MATERIAL FOR THIS TASK —
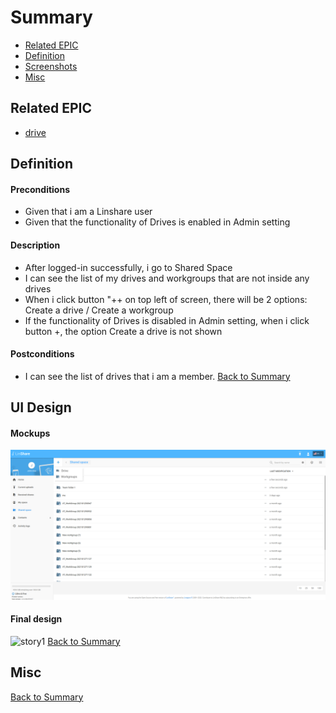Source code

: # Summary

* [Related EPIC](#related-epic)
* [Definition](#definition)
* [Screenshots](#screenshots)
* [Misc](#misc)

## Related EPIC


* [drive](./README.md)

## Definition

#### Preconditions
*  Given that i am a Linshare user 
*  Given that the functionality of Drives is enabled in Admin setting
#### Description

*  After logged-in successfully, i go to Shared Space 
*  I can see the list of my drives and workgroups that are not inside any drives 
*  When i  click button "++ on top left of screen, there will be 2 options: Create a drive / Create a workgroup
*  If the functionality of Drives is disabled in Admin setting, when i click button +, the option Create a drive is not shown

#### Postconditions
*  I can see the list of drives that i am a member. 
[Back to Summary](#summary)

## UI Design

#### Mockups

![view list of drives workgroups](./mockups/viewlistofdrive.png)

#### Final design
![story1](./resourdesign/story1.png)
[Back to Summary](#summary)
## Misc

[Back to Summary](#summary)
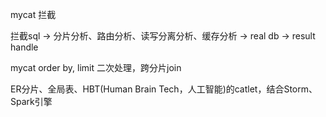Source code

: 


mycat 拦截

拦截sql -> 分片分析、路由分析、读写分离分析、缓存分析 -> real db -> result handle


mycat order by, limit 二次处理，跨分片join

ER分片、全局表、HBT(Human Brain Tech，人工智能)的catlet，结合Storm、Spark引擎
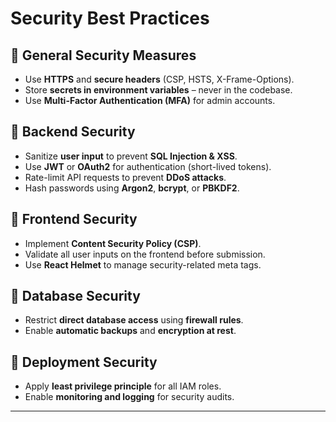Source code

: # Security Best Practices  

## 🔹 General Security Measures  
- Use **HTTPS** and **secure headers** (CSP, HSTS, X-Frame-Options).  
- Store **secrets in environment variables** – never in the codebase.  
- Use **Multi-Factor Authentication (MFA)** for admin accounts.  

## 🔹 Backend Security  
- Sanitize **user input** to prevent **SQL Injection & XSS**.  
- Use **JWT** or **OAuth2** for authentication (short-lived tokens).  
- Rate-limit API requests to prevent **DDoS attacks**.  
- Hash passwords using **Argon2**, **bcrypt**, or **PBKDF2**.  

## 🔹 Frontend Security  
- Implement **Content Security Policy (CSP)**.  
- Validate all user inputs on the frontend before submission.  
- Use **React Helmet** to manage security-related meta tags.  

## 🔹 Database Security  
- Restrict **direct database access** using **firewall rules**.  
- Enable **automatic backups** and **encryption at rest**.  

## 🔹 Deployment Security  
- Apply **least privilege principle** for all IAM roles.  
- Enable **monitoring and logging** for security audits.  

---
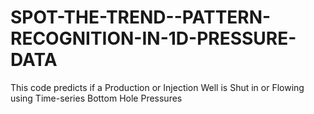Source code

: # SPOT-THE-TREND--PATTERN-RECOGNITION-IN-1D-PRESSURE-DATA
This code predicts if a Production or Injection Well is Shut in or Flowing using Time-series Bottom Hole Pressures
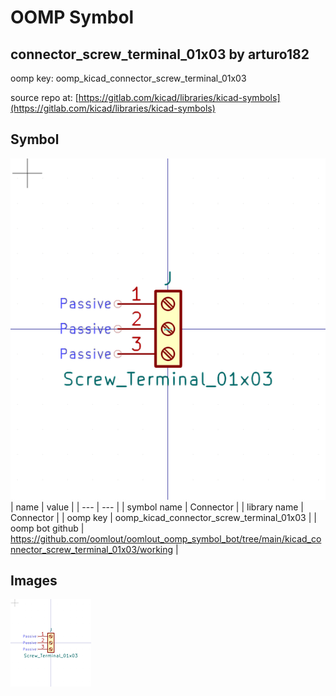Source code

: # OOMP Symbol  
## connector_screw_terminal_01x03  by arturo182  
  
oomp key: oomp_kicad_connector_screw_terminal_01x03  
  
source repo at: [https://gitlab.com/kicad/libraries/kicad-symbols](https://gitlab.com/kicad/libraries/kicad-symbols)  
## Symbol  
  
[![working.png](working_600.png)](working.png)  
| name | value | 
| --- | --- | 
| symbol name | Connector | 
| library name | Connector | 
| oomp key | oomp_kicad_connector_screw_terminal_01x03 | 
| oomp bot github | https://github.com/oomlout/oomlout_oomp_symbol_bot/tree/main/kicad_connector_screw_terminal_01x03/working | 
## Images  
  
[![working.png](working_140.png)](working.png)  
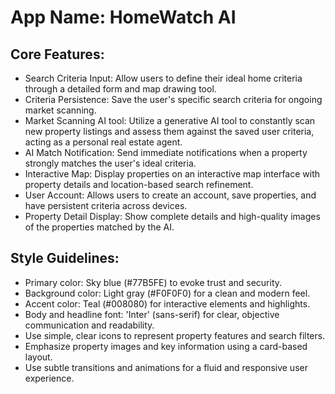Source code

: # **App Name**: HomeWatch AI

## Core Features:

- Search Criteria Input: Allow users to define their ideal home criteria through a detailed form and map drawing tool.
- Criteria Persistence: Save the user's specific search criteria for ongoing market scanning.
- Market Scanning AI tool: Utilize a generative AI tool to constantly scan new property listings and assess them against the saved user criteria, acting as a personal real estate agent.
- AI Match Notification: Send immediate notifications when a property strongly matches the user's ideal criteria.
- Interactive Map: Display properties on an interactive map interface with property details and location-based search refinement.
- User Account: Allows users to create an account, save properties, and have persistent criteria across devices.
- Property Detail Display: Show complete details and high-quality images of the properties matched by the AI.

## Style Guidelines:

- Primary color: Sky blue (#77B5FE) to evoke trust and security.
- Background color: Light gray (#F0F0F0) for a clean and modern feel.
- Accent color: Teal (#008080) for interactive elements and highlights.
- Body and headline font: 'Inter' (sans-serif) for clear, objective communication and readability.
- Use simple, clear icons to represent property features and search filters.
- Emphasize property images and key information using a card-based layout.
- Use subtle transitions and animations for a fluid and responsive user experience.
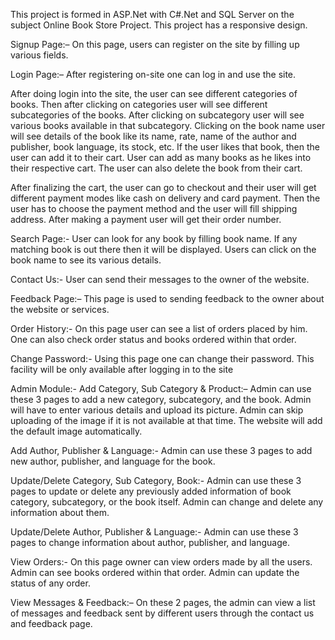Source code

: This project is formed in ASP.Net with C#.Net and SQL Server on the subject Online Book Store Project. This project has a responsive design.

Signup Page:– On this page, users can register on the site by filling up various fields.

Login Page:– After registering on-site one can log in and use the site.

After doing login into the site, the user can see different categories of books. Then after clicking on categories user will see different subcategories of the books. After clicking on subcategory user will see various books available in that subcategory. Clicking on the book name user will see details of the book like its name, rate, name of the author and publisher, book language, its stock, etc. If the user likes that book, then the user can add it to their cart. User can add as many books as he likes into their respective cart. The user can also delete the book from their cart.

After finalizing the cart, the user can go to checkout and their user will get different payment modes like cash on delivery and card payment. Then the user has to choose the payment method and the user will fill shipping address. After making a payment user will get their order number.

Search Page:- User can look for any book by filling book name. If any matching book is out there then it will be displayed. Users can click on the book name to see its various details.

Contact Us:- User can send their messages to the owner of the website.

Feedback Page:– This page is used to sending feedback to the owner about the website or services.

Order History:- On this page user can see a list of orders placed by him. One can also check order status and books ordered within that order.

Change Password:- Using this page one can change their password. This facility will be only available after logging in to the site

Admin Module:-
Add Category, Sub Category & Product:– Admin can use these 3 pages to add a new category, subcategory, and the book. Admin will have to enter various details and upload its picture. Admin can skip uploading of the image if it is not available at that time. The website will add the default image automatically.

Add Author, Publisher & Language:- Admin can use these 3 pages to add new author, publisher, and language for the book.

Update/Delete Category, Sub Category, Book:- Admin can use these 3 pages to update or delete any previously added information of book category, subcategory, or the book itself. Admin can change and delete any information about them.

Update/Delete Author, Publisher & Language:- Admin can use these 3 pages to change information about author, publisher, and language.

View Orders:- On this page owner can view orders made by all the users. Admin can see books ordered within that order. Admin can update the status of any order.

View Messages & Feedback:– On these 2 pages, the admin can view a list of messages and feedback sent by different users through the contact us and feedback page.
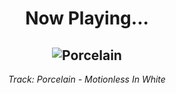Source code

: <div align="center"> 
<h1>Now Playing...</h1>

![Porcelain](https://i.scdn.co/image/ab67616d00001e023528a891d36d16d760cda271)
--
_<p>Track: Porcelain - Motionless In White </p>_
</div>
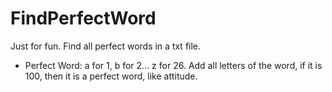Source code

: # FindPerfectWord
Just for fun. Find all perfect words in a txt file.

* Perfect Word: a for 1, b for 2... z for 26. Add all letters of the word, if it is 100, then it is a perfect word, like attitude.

--

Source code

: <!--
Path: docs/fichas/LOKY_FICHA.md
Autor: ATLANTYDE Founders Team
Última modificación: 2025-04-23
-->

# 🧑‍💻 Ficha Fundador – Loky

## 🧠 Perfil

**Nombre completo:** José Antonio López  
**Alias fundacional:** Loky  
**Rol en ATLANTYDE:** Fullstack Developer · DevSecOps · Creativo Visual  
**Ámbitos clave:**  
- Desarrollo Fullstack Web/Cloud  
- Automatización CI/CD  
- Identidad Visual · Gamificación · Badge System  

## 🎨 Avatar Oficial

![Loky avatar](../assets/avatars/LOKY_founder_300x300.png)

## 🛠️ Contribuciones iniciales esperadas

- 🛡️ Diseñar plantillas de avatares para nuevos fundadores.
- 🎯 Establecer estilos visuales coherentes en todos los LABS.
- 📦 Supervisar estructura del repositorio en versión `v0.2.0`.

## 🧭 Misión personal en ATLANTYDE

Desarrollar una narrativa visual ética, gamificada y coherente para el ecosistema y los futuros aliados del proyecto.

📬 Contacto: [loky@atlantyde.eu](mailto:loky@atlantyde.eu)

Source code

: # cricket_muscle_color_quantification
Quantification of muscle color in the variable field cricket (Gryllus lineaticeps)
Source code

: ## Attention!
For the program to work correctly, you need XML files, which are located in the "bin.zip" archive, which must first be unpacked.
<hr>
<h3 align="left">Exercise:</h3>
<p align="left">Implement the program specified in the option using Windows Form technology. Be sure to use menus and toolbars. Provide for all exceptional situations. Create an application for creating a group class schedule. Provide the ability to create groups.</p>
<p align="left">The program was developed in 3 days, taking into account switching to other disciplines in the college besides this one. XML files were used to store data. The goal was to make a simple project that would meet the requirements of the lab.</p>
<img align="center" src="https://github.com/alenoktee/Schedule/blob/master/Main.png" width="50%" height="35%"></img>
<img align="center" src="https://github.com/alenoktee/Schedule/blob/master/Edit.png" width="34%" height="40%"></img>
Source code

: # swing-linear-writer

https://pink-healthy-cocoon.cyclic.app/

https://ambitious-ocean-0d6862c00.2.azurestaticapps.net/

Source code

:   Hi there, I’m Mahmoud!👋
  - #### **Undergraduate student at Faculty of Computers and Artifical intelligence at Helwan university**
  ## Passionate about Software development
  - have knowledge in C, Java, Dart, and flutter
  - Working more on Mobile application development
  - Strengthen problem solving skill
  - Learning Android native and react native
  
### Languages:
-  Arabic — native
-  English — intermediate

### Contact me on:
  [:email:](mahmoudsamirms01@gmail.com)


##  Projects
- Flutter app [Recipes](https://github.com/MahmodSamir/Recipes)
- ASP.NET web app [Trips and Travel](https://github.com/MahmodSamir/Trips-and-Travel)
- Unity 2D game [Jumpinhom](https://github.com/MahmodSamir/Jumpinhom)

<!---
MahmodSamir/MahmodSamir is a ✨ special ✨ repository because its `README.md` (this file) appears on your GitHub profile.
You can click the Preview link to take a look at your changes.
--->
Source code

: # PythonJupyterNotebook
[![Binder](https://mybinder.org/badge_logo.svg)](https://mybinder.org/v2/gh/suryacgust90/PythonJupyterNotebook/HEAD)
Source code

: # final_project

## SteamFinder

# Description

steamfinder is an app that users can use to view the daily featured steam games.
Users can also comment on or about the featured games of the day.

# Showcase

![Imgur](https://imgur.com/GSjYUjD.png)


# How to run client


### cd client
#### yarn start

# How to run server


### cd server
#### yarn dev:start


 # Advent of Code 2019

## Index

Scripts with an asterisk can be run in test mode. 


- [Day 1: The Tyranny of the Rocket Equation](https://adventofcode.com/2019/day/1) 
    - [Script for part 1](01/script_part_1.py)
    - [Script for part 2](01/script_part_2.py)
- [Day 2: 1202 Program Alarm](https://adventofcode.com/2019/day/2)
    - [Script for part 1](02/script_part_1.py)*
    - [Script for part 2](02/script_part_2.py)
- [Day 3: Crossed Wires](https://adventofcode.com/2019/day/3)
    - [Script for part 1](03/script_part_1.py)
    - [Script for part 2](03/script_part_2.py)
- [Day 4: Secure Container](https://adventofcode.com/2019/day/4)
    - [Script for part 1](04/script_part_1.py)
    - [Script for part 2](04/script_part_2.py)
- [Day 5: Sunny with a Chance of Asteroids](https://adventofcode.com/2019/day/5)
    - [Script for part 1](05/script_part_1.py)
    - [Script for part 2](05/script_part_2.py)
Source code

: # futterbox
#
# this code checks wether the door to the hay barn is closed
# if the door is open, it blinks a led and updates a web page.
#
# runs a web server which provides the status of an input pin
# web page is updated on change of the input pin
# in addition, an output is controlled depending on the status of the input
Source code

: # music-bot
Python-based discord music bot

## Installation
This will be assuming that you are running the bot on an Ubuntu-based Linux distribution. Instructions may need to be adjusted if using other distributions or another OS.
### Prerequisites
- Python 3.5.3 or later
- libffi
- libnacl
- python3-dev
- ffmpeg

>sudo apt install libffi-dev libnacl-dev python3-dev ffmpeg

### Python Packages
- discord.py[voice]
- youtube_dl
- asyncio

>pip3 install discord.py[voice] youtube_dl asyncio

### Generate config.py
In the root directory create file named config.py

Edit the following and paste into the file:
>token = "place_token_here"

WHAT YOU ARE ASKED TO DO — Repeat, word for word, the lines above between the line holding "Scripts with an" and the line holding "## Installation", inclusive; omit everything else.

OUTPUT OF THE EXERCISE —
Scripts with an asterisk can be run in test mode. 


- [Day 1: The Tyranny of the Rocket Equation](https://adventofcode.com/2019/day/1) 
    - [Script for part 1](01/script_part_1.py)
    - [Script for part 2](01/script_part_2.py)
- [Day 2: 1202 Program Alarm](https://adventofcode.com/2019/day/2)
    - [Script for part 1](02/script_part_1.py)*
    - [Script for part 2](02/script_part_2.py)
- [Day 3: Crossed Wires](https://adventofcode.com/2019/day/3)
    - [Script for part 1](03/script_part_1.py)
    - [Script for part 2](03/script_part_2.py)
- [Day 4: Secure Container](https://adventofcode.com/2019/day/4)
    - [Script for part 1](04/script_part_1.py)
    - [Script for part 2](04/script_part_2.py)
- [Day 5: Sunny with a Chance of Asteroids](https://adventofcode.com/2019/day/5)
    - [Script for part 1](05/script_part_1.py)
    - [Script for part 2](05/script_part_2.py)
Source code

: # futterbox
#
# this code checks wether the door to the hay barn is closed
# if the door is open, it blinks a led and updates a web page.
#
# runs a web server which provides the status of an input pin
# web page is updated on change of the input pin
# in addition, an output is controlled depending on the status of the input
Source code

: # music-bot
Python-based discord music bot

## Installation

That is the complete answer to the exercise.